The legislation for fire safety aimed to improve safety in cases where beds come in contact with flame, like a cigarette or candle. Mattress fires don’t only start from people smoking in bed, but may spread from adjoining apartments, an electrical problem or other unforeseen circumstance. Proper application of flame retardants on bedding allow a few extra and precious moments to escape.

However, not all methods used to achieve this standard are safe and manufacturers are not technically required to disclose them. Some may used known carcinogens and dangerous, even banned, chemicals.  The flammability standards can be met using natural and nontoxic substances like wool, rayon, and silica, and in fact the standards were designed to be met without the use of toxic chemicals. Make sure you know what is in your bed before you buy.

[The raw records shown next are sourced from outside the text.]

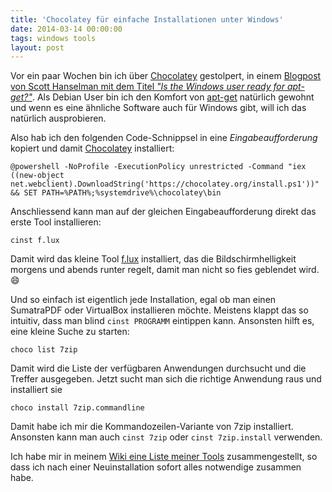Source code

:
 ```yaml
---
title: 'Chocolatey für einfache Installationen unter Windows'
date: 2014-03-14 00:00:00 
tags: windows tools
layout: post
---
```

Vor ein paar Wochen bin ich über [Chocolatey][0] gestolpert, in einem [Blogpost von Scott Hanselman mit dem Titel _"Is the Windows user ready for apt-get?"_][1]. Als Debian User bin ich den Komfort von [apt-get][2] natürlich gewohnt und wenn es eine ähnliche Software auch für Windows gibt, will ich das natürlich ausprobieren.

Also hab ich den folgenden Code-Schnippsel in eine _Eingabeaufforderung_ kopiert und damit [Chocolatey][0] installiert:

    @powershell -NoProfile -ExecutionPolicy unrestricted -Command "iex ((new-object net.webclient).DownloadString('https://chocolatey.org/install.ps1'))" && SET PATH=%PATH%;%systemdrive%\chocolatey\bin

Anschliessend kann man auf der gleichen Eingabeaufforderung direkt das erste Tool installieren:

    cinst f.lux

Damit wird das kleine Tool [f.lux][2] installiert, das die Bildschirmhelligkeit morgens und abends runter regelt, damit man nicht so fies geblendet wird. :smile:

Und so einfach ist eigentlich jede Installation, egal ob man einen SumatraPDF oder VirtualBox installieren möchte. Meistens klappt das so intuitiv, dass man blind `cinst PROGRAMM` eintippen kann. Ansonsten hilft es, eine kleine Suche zu starten:

    choco list 7zip

Damit wird die Liste der verfügbaren Anwendungen durchsucht und die Treffer ausgegeben. Jetzt sucht man sich die richtige Anwendung raus und installiert sie

    choco install 7zip.commandline    

Damit habe ich mir die Kommandozeilen-Variante von 7zip installiert. Ansonsten kann man auch `cinst 7zip` oder `cinst 7zip.install` verwenden.

Ich habe mir in meinem [Wiki eine Liste meiner Tools][3] zusammengestellt, so dass ich nach einer Neuinstallation sofort alles notwendige zusammen habe.

[0]: https://chocolatey.org/
[1]: http://www.hanselman.com/blog/IsTheWindowsUserReadyForAptget.aspx
[2]: http://justgetflux.com/
[3]: https://kopis.de/dokuwiki/doku.php/software:start#automatische_installation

Know the Brand/Manufacturer

Knowing the model and manufacturing information when addressing the problem of a mattress recall is very important. This is one product that should have the manufacturer’s label left attached after purchase. Date stamps, manufacturer information, model numbers and article numbers can be found here.  Look and see of the brand has past recalls and what for, and check reviews online.

Know the Manufacturing Origin

How do you protect yourself and family from future mattress recalls? As shown by the problems of the past few years, nearly all of these were of imported products which are not adequately tested to conform to U.S. standards. Buying a mattress online from U.S. manufacturers and asking plenty of questions is your best defense. Make sure the manufacturer can answer the basics about what’s their beds and about safety of materials used.

Protect yourself from future mattress recalls and rest easily by being an informed consumer. People on average spend nearly one-third of their life in bed, making it an important piece of furniture. Most of the mattresses that were recalled were sold in local stores, and many by well-known companies. Ensure the brand you are considering offers transparency. Research where the mattress you are interested in comes from, and be careful when buying imports, which were mostly what were behind the latest mattress recalls.